If Mother's Day is a celebration of women's ability to change the world through their nurturing nature, it is also a moment to celebrate the long overdue capacity of women to shape the world even more directly, in business, in professional practice and, yes, in politics. On May 24, the electorate will be asked to cast their vote for an inspiring number of women contesting the election. Facing the polls on behalf of the PNM and the UNC-COP People's Partnership are 26 women, making up 31 per cent of the total slate of 82 candidates being offered by both parties. With women representing a bit less than one-third of the candidates for this year's general election, it might seem that their representation in politics is a bit behind the curve on women's participation in other aspects of Trinidad and Tobago's development.
But it wasn't until 1961 that the first woman was elected to the Parliament of Trinidad and Tobago. Isabel Ursula Teshea brought home the Port-of-Spain East seat for the PNM that year, introducing to the nation's elections the idea of not just female equality, but of women in triumph on the campaign trail. The elections of 1946 and 1956 offered no women for candidacy, but it somehow seems appropriate that on the eve of Trinidad and Tobago's independence from Britain that it should begin its own emancipation from gender inequality in its politics. It would not be until 1966 that Teshea would be joined in Parliament by Muriel Donawa, who won the Fyzabad seat for the PNM.
It would be Donawa, by then maritally-hyphenated to Muriel Donawa-McDavidson, who would help the PNM to retain its presence in Parliament after the 1986 rout of the party. Donawa-McDavidson, by then an imposing figure in the party's politics and well-known for her ability to rally voting women to the PNM's political cause, held on to the Laventille seat, along with Morris Marshall in Port-of-Spain East and Patrick Manning, who represented San Fernando East. That one-third parity would not hold for long, however, as the party began reinventing itself and determinedly casting aside long-standing campaigners now seen as liabilities. Donawa-McDavidson, despite her long years as service and seniority, was not seen as a rallying point, but as a lingering legacy of a discredited old guard.

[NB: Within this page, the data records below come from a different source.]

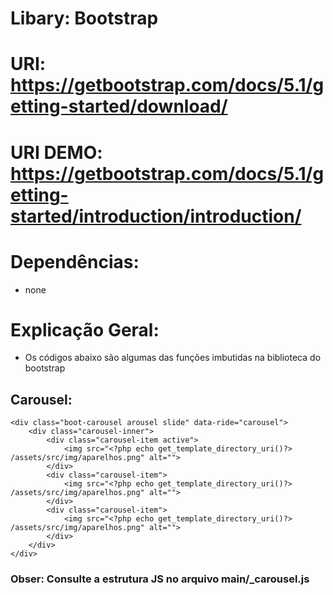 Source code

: # Libary: Bootstrap 
# URI: https://getbootstrap.com/docs/5.1/getting-started/download/
# URI DEMO: https://getbootstrap.com/docs/5.1/getting-started/introduction/introduction/

# Dependências: 
- none

# Explicação Geral: 
- Os códigos abaixo são algumas das funções imbutidas na biblioteca do bootstrap


## Carousel: 

    <div class="boot-carousel arousel slide" data-ride="carousel">
        <div class="carousel-inner">
            <div class="carousel-item active">
                <img src="<?php echo get_template_directory_uri()?> /assets/src/img/aparelhos.png" alt="">
            </div>
            <div class="carousel-item">
                <img src="<?php echo get_template_directory_uri()?> /assets/src/img/aparelhos.png" alt="">
            </div>
            <div class="carousel-item">
                <img src="<?php echo get_template_directory_uri()?> /assets/src/img/aparelhos.png" alt="">
            </div>
        </div>
    </div>

### Obser: Consulte a estrutura JS no arquivo main/_carousel.js
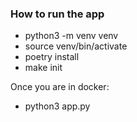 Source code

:### How to run the app
- python3 -m venv venv
- source venv/bin/activate
- poetry install
- make init

Once you are in docker:
- python3 app.py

In 2010, there is a sharp increase in the number of women contesting the polls, and their presence is likely to be key in influencing voters to support one party or the other on the campaign trail. The commanding presence of Kamla Persad-Bissessar has capsised the status quo of traditional party politics; beginning with her startling and decisive victory in the UNC's internal elections, over two male rivals generally considered to be stronger candidates. Her dramatic lead in that election over Basdeo Panday and Ramesh Lawrence Maharaj not only signalled a fundamental change in that party's expectations of its leaders; it also indicated to the political parties who now form the People's Partnership coalition that the UNC, under Persad-Bissessar, would not be business as usual.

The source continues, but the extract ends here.